- [DATA EXTRACTS]

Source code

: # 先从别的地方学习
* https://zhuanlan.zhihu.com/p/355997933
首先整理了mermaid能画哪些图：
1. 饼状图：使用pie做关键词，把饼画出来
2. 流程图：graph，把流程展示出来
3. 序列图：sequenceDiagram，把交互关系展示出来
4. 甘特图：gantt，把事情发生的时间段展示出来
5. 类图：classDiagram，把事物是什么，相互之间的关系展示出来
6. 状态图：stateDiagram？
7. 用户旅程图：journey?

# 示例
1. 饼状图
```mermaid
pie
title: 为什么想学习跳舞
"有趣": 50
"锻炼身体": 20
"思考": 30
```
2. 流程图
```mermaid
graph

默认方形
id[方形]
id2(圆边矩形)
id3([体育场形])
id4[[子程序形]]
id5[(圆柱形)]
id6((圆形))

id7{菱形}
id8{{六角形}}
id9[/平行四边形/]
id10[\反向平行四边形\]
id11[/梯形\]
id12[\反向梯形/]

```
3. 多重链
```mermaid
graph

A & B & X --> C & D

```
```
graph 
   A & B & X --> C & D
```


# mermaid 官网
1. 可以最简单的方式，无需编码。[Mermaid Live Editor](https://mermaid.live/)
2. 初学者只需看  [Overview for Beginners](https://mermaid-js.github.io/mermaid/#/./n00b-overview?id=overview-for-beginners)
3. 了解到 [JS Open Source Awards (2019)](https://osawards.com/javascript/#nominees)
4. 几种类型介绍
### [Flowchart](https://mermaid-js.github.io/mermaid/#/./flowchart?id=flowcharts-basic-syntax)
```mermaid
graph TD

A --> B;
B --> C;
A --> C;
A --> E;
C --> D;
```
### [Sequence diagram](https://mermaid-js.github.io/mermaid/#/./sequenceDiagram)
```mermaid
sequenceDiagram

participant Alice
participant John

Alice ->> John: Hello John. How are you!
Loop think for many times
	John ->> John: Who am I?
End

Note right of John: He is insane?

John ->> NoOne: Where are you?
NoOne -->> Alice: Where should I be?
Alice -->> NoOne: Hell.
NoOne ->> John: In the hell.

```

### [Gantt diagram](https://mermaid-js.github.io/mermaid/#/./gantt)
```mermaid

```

- [YOUR ASSIGNMENT]
What's needed is a word-for-word restatement of all the entries.

- [TASK SOLUTION]
Source code

: # 先从别的地方学习
* https://zhuanlan.zhihu.com/p/355997933
首先整理了mermaid能画哪些图：
1. 饼状图：使用pie做关键词，把饼画出来
2. 流程图：graph，把流程展示出来
3. 序列图：sequenceDiagram，把交互关系展示出来
4. 甘特图：gantt，把事情发生的时间段展示出来
5. 类图：classDiagram，把事物是什么，相互之间的关系展示出来
6. 状态图：stateDiagram？
7. 用户旅程图：journey?

# 示例
1. 饼状图
```mermaid
pie
title: 为什么想学习跳舞
"有趣": 50
"锻炼身体": 20
"思考": 30
```
2. 流程图
```mermaid
graph

默认方形
id[方形]
id2(圆边矩形)
id3([体育场形])
id4[[子程序形]]
id5[(圆柱形)]
id6((圆形))

id7{菱形}
id8{{六角形}}
id9[/平行四边形/]
id10[\反向平行四边形\]
id11[/梯形\]
id12[\反向梯形/]

```
3. 多重链
```mermaid
graph

A & B & X --> C & D

```
```
graph 
   A & B & X --> C & D
```


# mermaid 官网
1. 可以最简单的方式，无需编码。[Mermaid Live Editor](https://mermaid.live/)
2. 初学者只需看  [Overview for Beginners](https://mermaid-js.github.io/mermaid/#/./n00b-overview?id=overview-for-beginners)
3. 了解到 [JS Open Source Awards (2019)](https://osawards.com/javascript/#nominees)
4. 几种类型介绍
### [Flowchart](https://mermaid-js.github.io/mermaid/#/./flowchart?id=flowcharts-basic-syntax)
```mermaid
graph TD

A --> B;
B --> C;
A --> C;
A --> E;
C --> D;
```
### [Sequence diagram](https://mermaid-js.github.io/mermaid/#/./sequenceDiagram)
```mermaid
sequenceDiagram

participant Alice
participant John

Alice ->> John: Hello John. How are you!
Loop think for many times
	John ->> John: Who am I?
End

Note right of John: He is insane?

John ->> NoOne: Where are you?
NoOne -->> Alice: Where should I be?
Alice -->> NoOne: Hell.
NoOne ->> John: In the hell.

```

### [Gantt diagram](https://mermaid-js.github.io/mermaid/#/./gantt)
```mermaid

```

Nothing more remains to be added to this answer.